Problem statement:
Can you restate the records below word for word?

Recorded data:
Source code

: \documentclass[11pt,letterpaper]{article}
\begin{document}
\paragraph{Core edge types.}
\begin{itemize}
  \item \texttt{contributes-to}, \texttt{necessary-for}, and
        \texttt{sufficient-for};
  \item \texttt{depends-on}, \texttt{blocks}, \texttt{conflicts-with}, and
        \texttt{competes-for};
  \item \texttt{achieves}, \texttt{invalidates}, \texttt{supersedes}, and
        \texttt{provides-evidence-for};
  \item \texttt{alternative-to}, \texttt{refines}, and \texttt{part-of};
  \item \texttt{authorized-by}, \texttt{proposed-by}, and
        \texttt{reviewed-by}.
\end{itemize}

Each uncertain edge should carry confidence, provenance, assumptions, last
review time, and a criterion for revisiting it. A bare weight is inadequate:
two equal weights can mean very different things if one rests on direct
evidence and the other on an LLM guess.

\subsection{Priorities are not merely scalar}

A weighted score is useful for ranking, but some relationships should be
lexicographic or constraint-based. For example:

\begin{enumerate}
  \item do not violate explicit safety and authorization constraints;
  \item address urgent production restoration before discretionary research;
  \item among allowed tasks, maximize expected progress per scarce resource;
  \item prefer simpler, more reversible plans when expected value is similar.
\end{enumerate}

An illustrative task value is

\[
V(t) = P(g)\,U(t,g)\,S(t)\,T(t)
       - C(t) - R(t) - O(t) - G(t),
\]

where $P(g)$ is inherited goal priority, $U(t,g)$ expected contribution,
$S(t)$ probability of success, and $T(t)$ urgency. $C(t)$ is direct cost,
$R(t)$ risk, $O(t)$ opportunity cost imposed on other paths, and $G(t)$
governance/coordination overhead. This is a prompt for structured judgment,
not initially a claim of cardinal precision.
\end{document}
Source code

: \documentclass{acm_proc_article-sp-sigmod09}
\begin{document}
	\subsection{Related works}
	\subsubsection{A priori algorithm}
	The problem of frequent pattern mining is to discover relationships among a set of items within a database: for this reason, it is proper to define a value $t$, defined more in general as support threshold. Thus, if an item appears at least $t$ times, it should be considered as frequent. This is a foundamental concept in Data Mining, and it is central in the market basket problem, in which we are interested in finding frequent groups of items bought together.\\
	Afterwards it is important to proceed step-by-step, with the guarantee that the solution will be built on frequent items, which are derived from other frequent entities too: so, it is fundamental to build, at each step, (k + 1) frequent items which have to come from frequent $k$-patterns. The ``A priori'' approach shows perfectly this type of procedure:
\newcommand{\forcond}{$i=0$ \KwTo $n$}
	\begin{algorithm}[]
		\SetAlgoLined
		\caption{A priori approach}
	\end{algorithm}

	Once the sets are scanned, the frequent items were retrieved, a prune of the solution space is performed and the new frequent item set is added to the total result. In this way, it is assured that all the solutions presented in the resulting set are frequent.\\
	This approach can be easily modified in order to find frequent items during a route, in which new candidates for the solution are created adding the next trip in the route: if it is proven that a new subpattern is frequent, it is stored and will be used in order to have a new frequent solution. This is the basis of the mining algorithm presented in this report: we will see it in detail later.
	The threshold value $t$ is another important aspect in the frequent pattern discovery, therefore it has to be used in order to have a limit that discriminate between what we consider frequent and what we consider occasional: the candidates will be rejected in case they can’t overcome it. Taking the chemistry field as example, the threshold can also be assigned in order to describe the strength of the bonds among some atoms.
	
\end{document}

Result:
Source code

: \documentclass[11pt,letterpaper]{article}
\begin{document}
\paragraph{Core edge types.}
\begin{itemize}
  \item \texttt{contributes-to}, \texttt{necessary-for}, and
        \texttt{sufficient-for};
  \item \texttt{depends-on}, \texttt{blocks}, \texttt{conflicts-with}, and
        \texttt{competes-for};
  \item \texttt{achieves}, \texttt{invalidates}, \texttt{supersedes}, and
        \texttt{provides-evidence-for};
  \item \texttt{alternative-to}, \texttt{refines}, and \texttt{part-of};
  \item \texttt{authorized-by}, \texttt{proposed-by}, and
        \texttt{reviewed-by}.
\end{itemize}

Each uncertain edge should carry confidence, provenance, assumptions, last
review time, and a criterion for revisiting it. A bare weight is inadequate:
two equal weights can mean very different things if one rests on direct
evidence and the other on an LLM guess.

\subsection{Priorities are not merely scalar}

A weighted score is useful for ranking, but some relationships should be
lexicographic or constraint-based. For example:

\begin{enumerate}
  \item do not violate explicit safety and authorization constraints;
  \item address urgent production restoration before discretionary research;
  \item among allowed tasks, maximize expected progress per scarce resource;
  \item prefer simpler, more reversible plans when expected value is similar.
\end{enumerate}

An illustrative task value is

\[
V(t) = P(g)\,U(t,g)\,S(t)\,T(t)
       - C(t) - R(t) - O(t) - G(t),
\]

where $P(g)$ is inherited goal priority, $U(t,g)$ expected contribution,
$S(t)$ probability of success, and $T(t)$ urgency. $C(t)$ is direct cost,
$R(t)$ risk, $O(t)$ opportunity cost imposed on other paths, and $G(t)$
governance/coordination overhead. This is a prompt for structured judgment,
not initially a claim of cardinal precision.
\end{document}
Source code

: \documentclass{acm_proc_article-sp-sigmod09}
\begin{document}
	\subsection{Related works}
	\subsubsection{A priori algorithm}
	The problem of frequent pattern mining is to discover relationships among a set of items within a database: for this reason, it is proper to define a value $t$, defined more in general as support threshold. Thus, if an item appears at least $t$ times, it should be considered as frequent. This is a foundamental concept in Data Mining, and it is central in the market basket problem, in which we are interested in finding frequent groups of items bought together.\\
	Afterwards it is important to proceed step-by-step, with the guarantee that the solution will be built on frequent items, which are derived from other frequent entities too: so, it is fundamental to build, at each step, (k + 1) frequent items which have to come from frequent $k$-patterns. The ``A priori'' approach shows perfectly this type of procedure:
\newcommand{\forcond}{$i=0$ \KwTo $n$}
	\begin{algorithm}[]
		\SetAlgoLined
		\caption{A priori approach}
	\end{algorithm}

	Once the sets are scanned, the frequent items were retrieved, a prune of the solution space is performed and the new frequent item set is added to the total result. In this way, it is assured that all the solutions presented in the resulting set are frequent.\\
	This approach can be easily modified in order to find frequent items during a route, in which new candidates for the solution are created adding the next trip in the route: if it is proven that a new subpattern is frequent, it is stored and will be used in order to have a new frequent solution. This is the basis of the mining algorithm presented in this report: we will see it in detail later.
	The threshold value $t$ is another important aspect in the frequent pattern discovery, therefore it has to be used in order to have a limit that discriminate between what we consider frequent and what we consider occasional: the candidates will be rejected in case they can’t overcome it. Taking the chemistry field as example, the threshold can also be assigned in order to describe the strength of the bonds among some atoms.
	
\end{document}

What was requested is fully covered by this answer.